THE PROBLEM
Stopping at the line that holds "- **🌍 Fluid Theming:**", repeat the lines below exactly, starting from the very first and including that final line.

• • •

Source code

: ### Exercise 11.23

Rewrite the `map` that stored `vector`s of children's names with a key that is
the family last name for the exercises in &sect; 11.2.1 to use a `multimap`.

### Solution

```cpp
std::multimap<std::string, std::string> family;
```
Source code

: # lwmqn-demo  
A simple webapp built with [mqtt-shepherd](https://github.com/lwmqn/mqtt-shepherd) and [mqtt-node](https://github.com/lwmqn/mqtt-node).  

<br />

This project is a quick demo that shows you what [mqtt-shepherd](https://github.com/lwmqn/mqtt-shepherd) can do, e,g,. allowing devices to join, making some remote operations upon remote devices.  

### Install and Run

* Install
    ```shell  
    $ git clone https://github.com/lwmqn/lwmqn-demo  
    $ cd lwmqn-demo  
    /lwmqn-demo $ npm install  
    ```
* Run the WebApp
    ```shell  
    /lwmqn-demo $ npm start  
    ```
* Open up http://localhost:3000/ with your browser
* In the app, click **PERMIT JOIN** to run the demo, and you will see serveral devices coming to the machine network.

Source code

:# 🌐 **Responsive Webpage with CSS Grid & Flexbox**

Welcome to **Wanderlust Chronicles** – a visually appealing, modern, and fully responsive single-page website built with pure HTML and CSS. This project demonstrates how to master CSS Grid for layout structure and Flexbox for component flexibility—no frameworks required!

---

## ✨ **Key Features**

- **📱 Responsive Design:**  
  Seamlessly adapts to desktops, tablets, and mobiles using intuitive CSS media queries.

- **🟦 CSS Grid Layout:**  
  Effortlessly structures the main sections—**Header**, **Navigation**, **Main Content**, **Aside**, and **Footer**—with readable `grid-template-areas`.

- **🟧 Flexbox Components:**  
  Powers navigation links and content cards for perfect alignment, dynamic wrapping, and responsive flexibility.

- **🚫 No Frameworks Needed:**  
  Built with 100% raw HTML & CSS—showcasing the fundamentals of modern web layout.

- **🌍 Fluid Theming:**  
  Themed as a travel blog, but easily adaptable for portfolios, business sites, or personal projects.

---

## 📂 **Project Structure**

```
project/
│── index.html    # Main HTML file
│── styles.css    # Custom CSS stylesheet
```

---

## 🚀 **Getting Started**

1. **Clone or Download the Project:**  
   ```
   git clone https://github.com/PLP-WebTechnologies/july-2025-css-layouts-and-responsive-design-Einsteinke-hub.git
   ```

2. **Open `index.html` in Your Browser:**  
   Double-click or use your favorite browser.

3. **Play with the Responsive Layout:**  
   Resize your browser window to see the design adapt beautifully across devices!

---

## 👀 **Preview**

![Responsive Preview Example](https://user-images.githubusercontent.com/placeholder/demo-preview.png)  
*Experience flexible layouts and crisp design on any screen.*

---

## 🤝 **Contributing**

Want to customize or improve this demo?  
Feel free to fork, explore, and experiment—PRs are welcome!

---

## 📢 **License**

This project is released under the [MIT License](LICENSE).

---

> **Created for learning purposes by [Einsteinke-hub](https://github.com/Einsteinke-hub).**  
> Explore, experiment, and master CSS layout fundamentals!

• • •

OUTPUT BELOW
Source code

: ### Exercise 11.23

Rewrite the `map` that stored `vector`s of children's names with a key that is
the family last name for the exercises in &sect; 11.2.1 to use a `multimap`.

### Solution

```cpp
std::multimap<std::string, std::string> family;
```
Source code

: # lwmqn-demo  
A simple webapp built with [mqtt-shepherd](https://github.com/lwmqn/mqtt-shepherd) and [mqtt-node](https://github.com/lwmqn/mqtt-node).  

<br />

This project is a quick demo that shows you what [mqtt-shepherd](https://github.com/lwmqn/mqtt-shepherd) can do, e,g,. allowing devices to join, making some remote operations upon remote devices.  

### Install and Run

* Install
    ```shell  
    $ git clone https://github.com/lwmqn/lwmqn-demo  
    $ cd lwmqn-demo  
    /lwmqn-demo $ npm install  
    ```
* Run the WebApp
    ```shell  
    /lwmqn-demo $ npm start  
    ```
* Open up http://localhost:3000/ with your browser
* In the app, click **PERMIT JOIN** to run the demo, and you will see serveral devices coming to the machine network.

Source code

:# 🌐 **Responsive Webpage with CSS Grid & Flexbox**

Welcome to **Wanderlust Chronicles** – a visually appealing, modern, and fully responsive single-page website built with pure HTML and CSS. This project demonstrates how to master CSS Grid for layout structure and Flexbox for component flexibility—no frameworks required!

---

## ✨ **Key Features**

- **📱 Responsive Design:**  
  Seamlessly adapts to desktops, tablets, and mobiles using intuitive CSS media queries.

- **🟦 CSS Grid Layout:**  
  Effortlessly structures the main sections—**Header**, **Navigation**, **Main Content**, **Aside**, and **Footer**—with readable `grid-template-areas`.

- **🟧 Flexbox Components:**  
  Powers navigation links and content cards for perfect alignment, dynamic wrapping, and responsive flexibility.

- **🚫 No Frameworks Needed:**  
  Built with 100% raw HTML & CSS—showcasing the fundamentals of modern web layout.

- **🌍 Fluid Theming:**  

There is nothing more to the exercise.